To evaluate CAVA performance in real-time whole exome annotation we analyzed the ICR1000 UK exome series using parallelized annotation in batches of 15 exomes. The average file had 170,900 variants (range 108,400-225,000), and the 1,000 exomes were annotated in ∼6.5 hours. We used the data from one individual to evaluate CAVA indel annotation in a typical clinical scenario. This individual had 731 different indels, which were distributed equally amongst genes with coding transcripts on the forward and reverse DNA strands (Supplementary Table 1). 92% (675/731) of indels had an alternative representation and would thus be represented differently in left aligned and right aligned data. Annotation tools that do not incorporate the strand of the coding transcript would thus lead to calls discrepant with clinical annotation for 339 indels (those in genes transcribed from the forward DNA strand); 46% of all indels in this individual.
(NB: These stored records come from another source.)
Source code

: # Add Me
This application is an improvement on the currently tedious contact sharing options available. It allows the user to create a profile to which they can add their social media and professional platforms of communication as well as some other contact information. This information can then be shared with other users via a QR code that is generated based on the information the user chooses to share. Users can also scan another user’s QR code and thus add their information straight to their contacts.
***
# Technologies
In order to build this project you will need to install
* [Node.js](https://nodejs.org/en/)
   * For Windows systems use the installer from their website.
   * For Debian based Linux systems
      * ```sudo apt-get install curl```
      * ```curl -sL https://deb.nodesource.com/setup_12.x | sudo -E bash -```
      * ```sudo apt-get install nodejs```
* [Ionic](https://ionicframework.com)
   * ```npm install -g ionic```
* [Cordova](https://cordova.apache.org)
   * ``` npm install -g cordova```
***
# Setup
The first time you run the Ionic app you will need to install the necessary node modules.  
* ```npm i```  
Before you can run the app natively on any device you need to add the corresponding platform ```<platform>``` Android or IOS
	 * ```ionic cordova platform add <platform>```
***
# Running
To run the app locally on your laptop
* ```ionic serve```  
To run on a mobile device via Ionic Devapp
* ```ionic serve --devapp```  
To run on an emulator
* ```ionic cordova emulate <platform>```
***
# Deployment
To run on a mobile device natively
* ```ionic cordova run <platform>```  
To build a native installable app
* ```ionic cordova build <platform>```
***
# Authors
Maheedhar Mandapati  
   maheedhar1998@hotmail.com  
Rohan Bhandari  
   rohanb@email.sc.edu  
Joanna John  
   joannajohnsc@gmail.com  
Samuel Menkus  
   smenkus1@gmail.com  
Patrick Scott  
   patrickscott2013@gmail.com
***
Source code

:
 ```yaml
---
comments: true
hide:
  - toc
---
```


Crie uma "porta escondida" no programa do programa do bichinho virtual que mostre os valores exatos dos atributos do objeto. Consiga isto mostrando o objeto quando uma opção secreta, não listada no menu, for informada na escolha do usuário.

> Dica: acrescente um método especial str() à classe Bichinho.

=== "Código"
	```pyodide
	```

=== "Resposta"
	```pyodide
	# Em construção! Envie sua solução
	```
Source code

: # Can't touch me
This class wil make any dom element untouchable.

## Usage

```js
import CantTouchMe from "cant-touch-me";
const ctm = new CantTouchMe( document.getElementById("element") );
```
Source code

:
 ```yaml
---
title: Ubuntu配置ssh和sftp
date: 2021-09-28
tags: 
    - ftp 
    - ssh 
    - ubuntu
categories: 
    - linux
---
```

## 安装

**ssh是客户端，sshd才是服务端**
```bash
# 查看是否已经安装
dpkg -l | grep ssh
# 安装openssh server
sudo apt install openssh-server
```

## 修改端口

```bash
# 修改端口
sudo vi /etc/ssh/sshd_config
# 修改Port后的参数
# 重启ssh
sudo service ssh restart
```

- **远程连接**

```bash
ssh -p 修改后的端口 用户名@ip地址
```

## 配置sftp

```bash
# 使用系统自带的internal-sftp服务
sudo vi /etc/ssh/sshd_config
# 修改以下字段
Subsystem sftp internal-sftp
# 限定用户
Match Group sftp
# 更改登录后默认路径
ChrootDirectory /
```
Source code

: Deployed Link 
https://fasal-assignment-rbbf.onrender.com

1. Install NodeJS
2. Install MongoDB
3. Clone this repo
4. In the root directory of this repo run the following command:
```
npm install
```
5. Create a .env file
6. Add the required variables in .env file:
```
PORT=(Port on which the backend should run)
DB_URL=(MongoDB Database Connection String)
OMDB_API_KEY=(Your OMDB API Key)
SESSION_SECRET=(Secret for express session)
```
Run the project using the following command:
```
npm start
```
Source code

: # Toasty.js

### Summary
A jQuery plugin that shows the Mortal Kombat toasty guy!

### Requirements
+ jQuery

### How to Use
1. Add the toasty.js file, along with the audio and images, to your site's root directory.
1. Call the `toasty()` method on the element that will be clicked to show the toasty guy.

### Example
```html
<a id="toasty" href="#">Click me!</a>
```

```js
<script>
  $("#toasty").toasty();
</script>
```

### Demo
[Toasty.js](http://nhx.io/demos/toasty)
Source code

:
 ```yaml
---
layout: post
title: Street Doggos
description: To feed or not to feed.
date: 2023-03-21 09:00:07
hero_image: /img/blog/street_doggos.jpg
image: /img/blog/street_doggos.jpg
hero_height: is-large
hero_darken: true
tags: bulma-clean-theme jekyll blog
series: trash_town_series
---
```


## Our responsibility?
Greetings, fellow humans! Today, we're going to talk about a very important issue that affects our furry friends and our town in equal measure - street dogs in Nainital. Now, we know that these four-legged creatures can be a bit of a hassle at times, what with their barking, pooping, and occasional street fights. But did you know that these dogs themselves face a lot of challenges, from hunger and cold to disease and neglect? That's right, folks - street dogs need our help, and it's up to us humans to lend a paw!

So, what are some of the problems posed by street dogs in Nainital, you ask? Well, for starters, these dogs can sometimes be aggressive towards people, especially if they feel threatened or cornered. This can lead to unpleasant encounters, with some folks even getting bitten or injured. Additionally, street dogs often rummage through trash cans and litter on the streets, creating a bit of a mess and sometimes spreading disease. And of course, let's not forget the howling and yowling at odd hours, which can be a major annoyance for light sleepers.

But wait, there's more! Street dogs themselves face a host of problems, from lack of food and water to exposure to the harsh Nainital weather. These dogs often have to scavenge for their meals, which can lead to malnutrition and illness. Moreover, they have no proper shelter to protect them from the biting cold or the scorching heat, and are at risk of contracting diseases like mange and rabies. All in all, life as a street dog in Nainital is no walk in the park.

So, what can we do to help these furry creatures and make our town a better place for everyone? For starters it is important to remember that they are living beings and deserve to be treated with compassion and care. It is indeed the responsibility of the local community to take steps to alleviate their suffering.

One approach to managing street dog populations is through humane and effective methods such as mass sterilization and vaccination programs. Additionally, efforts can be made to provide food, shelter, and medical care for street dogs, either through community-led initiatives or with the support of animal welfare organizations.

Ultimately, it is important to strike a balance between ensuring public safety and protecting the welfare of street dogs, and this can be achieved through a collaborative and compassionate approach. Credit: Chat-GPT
Furthermore, 370 indels had an alternative representation that was also of a different class (Supplementary Table 1). This includes 27 indels for which only one representation was predicted to cause premature protein truncation (either FS or ESS). The functional and clinical implications of truncating and non-truncating variants are potentially very different and it is thus essential in clinical genomics that such variants are highlighted.

CAVA clinical annotation

To evaluate and compare CAVA and standard NGS annotation tools for indels in the clinical setting we used data from a BRCA1 and BRCA2 clinical testing laboratory, in which testing is performed by NGS panel analysis with pathogenic indel mutations confirmed by Sanger sequencing. 25 BRCA1 and 25 BRCA2 indels were evaluated (Supplementary Table 2). CAVA provided annotations consistent with the clinical report for all 50 mutations. Additionally CAVA flagged that alternate annotations were possible for 36 mutations, though none altered the class (i.e. all possible representations result in a frameshift). By contrast, only 8/25 (32%) of the BRCA2 indels were correctly clinically annotated by other tools (Supplementary Table 2).